Keep block grants off the chopping block
Meet your Santa Fe neighbors: Joe has lost his long-time companion and, newly widowed, can’t find a room on his $450 monthly pension. Firstgrader Maria is skipping school because her mother is being kicked out of their home by her boyfriend. Frankie turned 18 and thus is out of foster care and on the streets. Evita hates the commute from Rio Rancho to her job with the state but cannot afford the down payment for a home in her hometown. Elena and her two young children sleep under the table of a friend’s house. And Erica can’t stand the thought of leaving the home and neighborhood she’s lived in for 40 years because she is unable to make meals for herself anymore.

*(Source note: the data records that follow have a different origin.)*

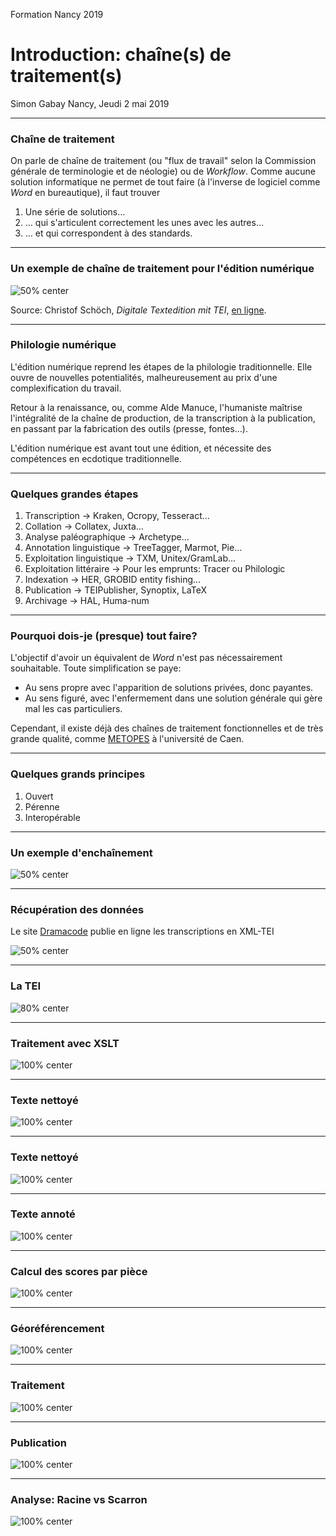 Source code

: Formation Nancy 2019

# Introduction: chaîne(s) de traitement(s)

Simon Gabay
Nancy, Jeudi 2 mai 2019

---

### Chaîne de traitement

On parle de chaîne de traitement (ou "flux de travail" selon la Commission générale de terminologie et de néologie) ou de _Workflow_.
Comme aucune solution informatique ne permet de tout faire (à l'inverse de logiciel comme _Word_ en bureautique), il faut trouver
1. Une série de solutions…
2. … qui s'articulent correctement les unes avec les autres…
3. … et qui correspondent à des standards.

---
### Un exemple de chaîne de traitement pour l'édition numérique

![50% center](TEI_0_images/Workflow.jpg)

Source: Christof Schöch, _Digitale Textedition mit TEI_, [en ligne](https://de.dariah.eu/tei-tutorial).

---
### Philologie numérique

L'édition numérique reprend les étapes de la philologie traditionnelle. Elle ouvre de nouvelles potentialités, malheureusement au prix d'une complexification du travail.

Retour à la renaissance, ou, comme Alde Manuce, l'humaniste maîtrise l'intégralité de la chaîne de production, de la transcription à la publication, en passant par la fabrication des outils (presse, fontes…).

L'édition numérique est avant tout une édition, et nécessite des compétences en ecdotique traditionnelle.

---
### Quelques grandes étapes

1. Transcription -> Kraken, Ocropy, Tesseract…
2. Collation -> Collatex, Juxta…
3. Analyse paléographique -> Archetype…
4. Annotation linguistique -> TreeTagger, Marmot, Pie…
5. Exploitation linguistique -> TXM, Unitex/GramLab…
6. Exploitation littéraire -> Pour les emprunts: Tracer ou Philologic 
7. Indexation -> HER, GROBID entity fishing…
8. Publication -> TEIPublisher, Synoptix, LaTeX
9. Archivage -> HAL, Huma-num

---
### Pourquoi dois-je (presque) tout faire?

L'objectif d'avoir un équivalent de _Word_ n'est pas nécessairement souhaitable. Toute simplification se paye:
- Au sens propre avec l'apparition de solutions privées, donc payantes.
- Au sens figuré, avec l'enfermement dans une solution générale qui gère mal les cas particuliers.

Cependant, il existe déjà des chaînes de traitement fonctionnelles et de très grande qualité, comme [METOPES](http://www.numedif.fr/metopes.html) à l'université de Caen.

---
### Quelques grands principes

1. Ouvert
2. Pérenne
3. Interopérable
---
### Un exemple d'enchaînement

![50% center](TEI_0_images/Workflow_2.jpg)

---
### Récupération des données

Le site [Dramacode](http://dramacode.github.io/) publie en ligne les transcriptions en XML-TEI

![50% center](TEI_0_images/Workflow_2_dramacode.png)

---
### La TEI

![80% center](TEI_0_images/Workflow_2_TEI.png)

---
### Traitement avec XSLT

![100% center](TEI_0_images/Workflow_2_XSLT.png)

---
### Texte nettoyé

![100% center](TEI_0_images/Workflow_2_txt.png)

---
### Texte nettoyé

![100% center](TEI_0_images/Workflow_2_txt.png)

---
### Texte annoté

![100% center](TEI_0_images/Workflow_2_gaz.png)

---
### Calcul des scores par pièce

![100% center](TEI_0_images/Workflow_2_scores.png)

---
### Géoréférencement

![100% center](TEI_0_images/Workflow_2_geo.png)

---
### Traitement

![100% center](TEI_0_images/Workflow_2_r.png)

---
### Publication

![100% center](TEI_0_images/Workflow_2_map.png)

---
### Analyse: Racine vs Scarron

![100% center](TEI_0_images/Workflow_2_RacScar.png)

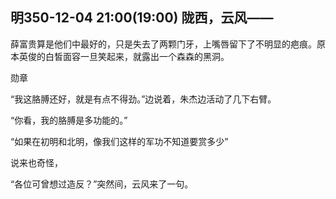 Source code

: ## 明350-12-04 21:00(19:00) 陇西，云风——


薛富贵算是他们中最好的，只是失去了两颗门牙，上嘴唇留下了不明显的疤痕。原本英俊的白皙面容一旦笑起来，就露出一个森森的黑洞。


勋章

“我这胳膊还好，就是有点不得劲。”边说着，朱杰边活动了几下右臂。

“你看，我的胳膊是多功能的。”

“如果在初明和北明，像我们这样的军功不知道要赏多少”

说来也奇怪，


“各位可曾想过造反？”突然间，云风来了一句。

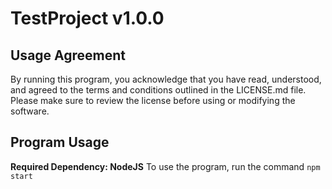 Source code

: # TestProject v1.0.0
## Usage Agreement
By running this program, you acknowledge that you have read, understood, and agreed to the terms and conditions outlined in the LICENSE.md file. Please make sure to review the license before using or modifying the software.

## Program Usage
**Required Dependency: NodeJS**
To use the program, run the command `npm start` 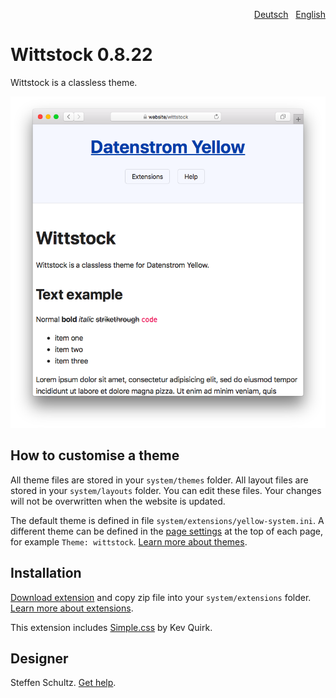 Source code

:<p align="right"><a href="README-de.md">Deutsch</a> &nbsp; <a href="README.md">English</a></p>

# Wittstock 0.8.22

Wittstock is a classless theme.

<p align="center"><img src="wittstock-screenshot.png?raw=true" alt="Screenshot"></p>

## How to customise a theme

All theme files are stored in your `system/themes` folder. All layout files are stored in your `system/layouts` folder. You can edit these files. Your changes will not be overwritten when the website is updated.

The default theme is defined in file `system/extensions/yellow-system.ini`. A different theme can be defined in the [page settings](https://github.com/annaesvensson/yellow-core#settings-page) at the top of each page, for example `Theme: wittstock`. [Learn more about themes](https://datenstrom.se/yellow/help/how-to-customise-a-theme).

## Installation

[Download extension](https://github.com/schulle4u/yellow-wittstock/archive/main.zip) and copy zip file into your `system/extensions` folder. [Learn more about extensions](https://github.com/annaesvensson/yellow-update).

This extension includes [Simple.css](https://github.com/kevquirk/simple.css) by Kev Quirk. 

## Designer

Steffen Schultz. [Get help](https://datenstrom.se/yellow/help/).

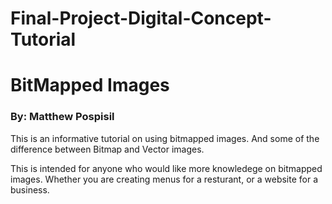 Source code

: # Final-Project-Digital-Concept-Tutorial
<!DOCTYPE html>
<html>
<meta charset="UTF-8">
<body>

<h1>BitMapped Images</h1>

<h3>By: Matthew Pospisil</h3>

<p>This is an informative tutorial on using bitmapped images.  And some of the difference between Bitmap and Vector images.</p>

<p>This is intended for anyone who would like more knowledege on bitmapped images. Whether you are creating menus for a resturant, or a website for a business.</p> 
    

</body>
</html>
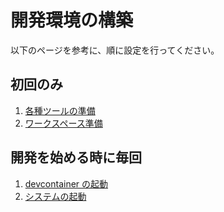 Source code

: # 開発環境の構築

以下のページを参考に、順に設定を行ってください。

## 初回のみ

1. [各種ツールの準備](./prepare-tools)
1. [ワークスペース準備](./prepare-workspace)

## 開発を始める時に毎回

1. [devcontainer の起動](./launch-devcontainer)
1. [システムの起動](./launch-system)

Meet the services provided them: A rental housing provider got Joe a room to live at a senior housing complex. Santa Fe Public Schools’ outreach workers got Maria’s mother into temporary housing and Maria back into first grade. Five faith communities offer rotating housing and meals for young adults, including Frankie. Evita got down payment assistance from a housing nonprofit so she could move back to Santa Fe and afford her own house.
Elena and kids graduated from a shelter and, with use of a housing voucher, got a
rental housing unit. And meals are delivered daily to Erica so she can continue to live in her home in a Santa Fe neighborhood.
Meet the city’s role: resources to help these six Santa Feans and hundreds of others are approved by the mayor and City Council, based on recommendations by staff and vetted by the Community Development Commission. Packets assembled by the staff of requests from our nonprofit providers give a glimpse of the enormous housing, social services and community development needs of our Santa Fe neighbors. Some towns in New Mexico, when it comes to community development, prioritize paving streets.
Thankfully, the mayor and City Council has prioritized putting roofs over Santa Feans’ heads.
Meet the funder: Uncle Sam. Ever since Richard Nixon was president, the Community Development Block Grant Program has poured resources into states and communities to let them decide how to promote community development.
And what a difference this program has made — not only in the lives of the six people cited here but for people in every community throughout the nation.
One could hardly imagine a more successful federal, state, local, nonprofit partnership. And yet the Trump administration has zeroed out the Community Development Block Grant Program in its budget request to the Congress.
Surely this is one social safety net worth keeping in place. Fight the elimination of Community Development Block Grant and show Congress that this program is vital.